In the first two weeks of planting the cuttings, you need to pay close attention to keeping the potting medium moist. After two weeks, you can cut back a bit on watering and start watering the hydrangea as you normally would.
Now, just because the roots have started to form within the one month timeframe, it doesn’t mean you can already transplant the cutting. I’d wait a few more weeks to make sure those roots are really strong and well-established.
If you’re rooting in water, you should expect about the same timeframe to play out as well. As I mentioned, wait a bit longer for the roots to really get strong enough before you move the plantlet to a new pot or in your garden.
Failure of cuttings to get established because of a delicate root system is something you can avoid simply by postponing to move your hydrangea plantlets for a couple of weeks.
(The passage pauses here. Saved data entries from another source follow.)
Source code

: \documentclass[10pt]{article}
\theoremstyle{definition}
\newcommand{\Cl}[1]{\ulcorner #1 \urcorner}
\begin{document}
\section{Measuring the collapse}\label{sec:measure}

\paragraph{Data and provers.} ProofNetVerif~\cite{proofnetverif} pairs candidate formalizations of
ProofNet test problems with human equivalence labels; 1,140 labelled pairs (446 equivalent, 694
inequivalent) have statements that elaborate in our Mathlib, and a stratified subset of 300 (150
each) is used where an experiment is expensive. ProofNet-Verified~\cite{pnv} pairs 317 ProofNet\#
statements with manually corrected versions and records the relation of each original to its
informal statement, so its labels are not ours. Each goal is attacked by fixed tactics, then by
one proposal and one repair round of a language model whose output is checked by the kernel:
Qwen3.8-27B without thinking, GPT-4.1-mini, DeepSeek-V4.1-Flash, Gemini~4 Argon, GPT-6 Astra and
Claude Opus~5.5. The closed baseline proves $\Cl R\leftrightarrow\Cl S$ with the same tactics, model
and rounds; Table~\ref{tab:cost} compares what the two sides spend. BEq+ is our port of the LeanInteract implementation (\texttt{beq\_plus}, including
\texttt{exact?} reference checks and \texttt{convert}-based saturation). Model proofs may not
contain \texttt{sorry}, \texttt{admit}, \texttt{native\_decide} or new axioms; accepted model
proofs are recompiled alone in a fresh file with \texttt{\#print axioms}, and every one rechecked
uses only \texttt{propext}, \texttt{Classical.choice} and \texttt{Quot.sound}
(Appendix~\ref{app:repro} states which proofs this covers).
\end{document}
Propagating hydrangeas from stem cuttings can be achieved in 3 easy steps. Once you know how to harvest the stems and how to take care of the cutting to stimulate rooting, there’s really no reason to buy new hydrangeas, unless you want a variety you can’t get from friends or acquaintances.
Keep the planted cuttings in a warm location, make sure they’re not exposed to direct light. They should receive bright indirect light. Keep the soil moist but not wet, and you should see some plant activity in about a month or so.